*** Opening of Records for this task ***

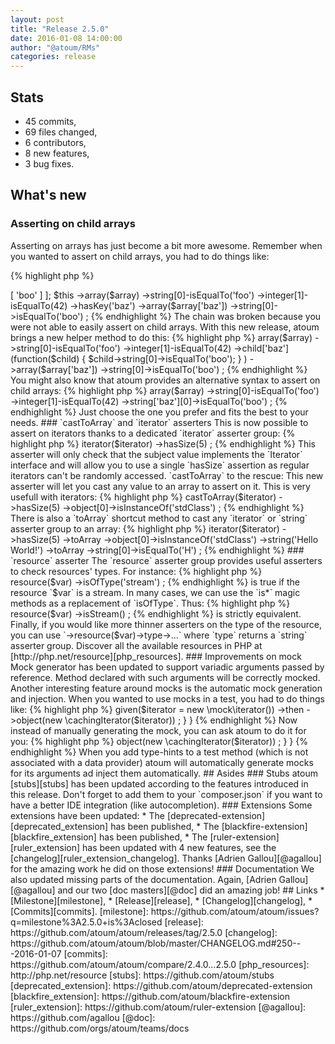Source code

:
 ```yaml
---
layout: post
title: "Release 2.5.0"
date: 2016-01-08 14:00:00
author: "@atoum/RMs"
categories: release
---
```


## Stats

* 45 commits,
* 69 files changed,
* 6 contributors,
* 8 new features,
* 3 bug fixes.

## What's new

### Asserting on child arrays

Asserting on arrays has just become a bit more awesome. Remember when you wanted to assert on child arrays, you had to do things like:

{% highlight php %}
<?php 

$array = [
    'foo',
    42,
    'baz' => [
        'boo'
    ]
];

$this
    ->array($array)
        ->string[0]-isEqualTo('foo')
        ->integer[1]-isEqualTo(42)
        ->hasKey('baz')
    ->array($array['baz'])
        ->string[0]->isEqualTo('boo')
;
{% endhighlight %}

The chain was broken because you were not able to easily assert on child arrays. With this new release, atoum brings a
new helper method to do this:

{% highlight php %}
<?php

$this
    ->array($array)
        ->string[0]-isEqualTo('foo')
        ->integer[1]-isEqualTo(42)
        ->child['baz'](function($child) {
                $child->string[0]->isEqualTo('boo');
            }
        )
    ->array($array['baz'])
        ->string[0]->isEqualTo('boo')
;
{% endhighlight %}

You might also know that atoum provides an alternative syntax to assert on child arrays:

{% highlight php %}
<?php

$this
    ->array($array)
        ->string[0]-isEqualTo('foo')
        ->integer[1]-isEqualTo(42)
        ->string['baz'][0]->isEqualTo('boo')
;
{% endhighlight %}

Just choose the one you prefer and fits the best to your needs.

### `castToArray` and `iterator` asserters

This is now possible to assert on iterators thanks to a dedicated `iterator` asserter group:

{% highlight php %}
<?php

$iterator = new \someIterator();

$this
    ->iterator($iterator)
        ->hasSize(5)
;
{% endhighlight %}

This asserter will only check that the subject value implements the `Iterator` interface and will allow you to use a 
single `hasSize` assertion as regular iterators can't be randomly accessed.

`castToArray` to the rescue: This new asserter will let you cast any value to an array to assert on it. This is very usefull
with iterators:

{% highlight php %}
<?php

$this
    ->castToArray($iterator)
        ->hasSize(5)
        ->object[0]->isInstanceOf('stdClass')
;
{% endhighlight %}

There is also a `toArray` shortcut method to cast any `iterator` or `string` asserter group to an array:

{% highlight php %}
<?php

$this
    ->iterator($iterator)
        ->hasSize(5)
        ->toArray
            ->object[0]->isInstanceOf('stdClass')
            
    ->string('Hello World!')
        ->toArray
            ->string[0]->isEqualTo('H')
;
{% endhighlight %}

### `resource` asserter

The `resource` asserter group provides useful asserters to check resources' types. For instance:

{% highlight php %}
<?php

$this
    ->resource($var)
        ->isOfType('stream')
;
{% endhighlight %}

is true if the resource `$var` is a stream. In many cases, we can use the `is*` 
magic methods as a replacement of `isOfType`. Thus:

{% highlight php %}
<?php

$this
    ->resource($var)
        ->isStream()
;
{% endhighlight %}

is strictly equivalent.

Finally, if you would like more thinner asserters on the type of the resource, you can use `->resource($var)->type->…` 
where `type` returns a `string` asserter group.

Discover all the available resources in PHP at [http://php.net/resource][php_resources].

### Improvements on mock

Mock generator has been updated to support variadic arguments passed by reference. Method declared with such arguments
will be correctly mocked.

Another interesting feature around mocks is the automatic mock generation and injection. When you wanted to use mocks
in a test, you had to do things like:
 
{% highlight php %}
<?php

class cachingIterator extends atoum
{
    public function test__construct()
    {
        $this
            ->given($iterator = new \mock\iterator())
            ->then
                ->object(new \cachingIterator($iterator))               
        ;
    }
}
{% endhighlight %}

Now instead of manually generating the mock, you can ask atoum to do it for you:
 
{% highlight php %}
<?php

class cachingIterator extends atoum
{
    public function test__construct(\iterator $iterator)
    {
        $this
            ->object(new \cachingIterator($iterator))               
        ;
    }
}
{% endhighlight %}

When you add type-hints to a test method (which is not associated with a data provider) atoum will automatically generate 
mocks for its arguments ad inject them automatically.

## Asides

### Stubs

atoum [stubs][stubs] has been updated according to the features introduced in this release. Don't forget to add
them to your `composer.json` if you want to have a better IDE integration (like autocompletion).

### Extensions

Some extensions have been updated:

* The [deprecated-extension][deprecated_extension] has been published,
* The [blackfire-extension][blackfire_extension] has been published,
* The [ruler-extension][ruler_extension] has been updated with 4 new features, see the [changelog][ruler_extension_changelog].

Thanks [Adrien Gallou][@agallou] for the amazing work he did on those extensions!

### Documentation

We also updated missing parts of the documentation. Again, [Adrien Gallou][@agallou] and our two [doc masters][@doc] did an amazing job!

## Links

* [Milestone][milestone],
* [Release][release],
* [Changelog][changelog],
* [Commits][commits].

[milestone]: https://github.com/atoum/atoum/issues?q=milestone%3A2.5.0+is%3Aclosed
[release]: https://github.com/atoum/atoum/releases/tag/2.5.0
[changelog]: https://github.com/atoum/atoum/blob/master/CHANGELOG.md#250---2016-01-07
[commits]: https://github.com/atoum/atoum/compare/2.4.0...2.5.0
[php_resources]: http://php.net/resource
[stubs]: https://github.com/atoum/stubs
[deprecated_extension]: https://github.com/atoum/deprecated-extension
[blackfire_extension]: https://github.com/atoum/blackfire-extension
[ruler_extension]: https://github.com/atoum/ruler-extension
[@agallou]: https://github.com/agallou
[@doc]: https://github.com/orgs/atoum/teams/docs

*** Close of Records for this task ***

_What you should do:_ Show each line of the listing that holds the string "will".

_Finished exercise:_
This asserter will only check that the subject value implements the `Iterator` interface and will allow you to use a 
`castToArray` to the rescue: This new asserter will let you cast any value to an array to assert on it. This is very usefull
will be correctly mocked.
When you add type-hints to a test method (which is not associated with a data provider) atoum will automatically generate 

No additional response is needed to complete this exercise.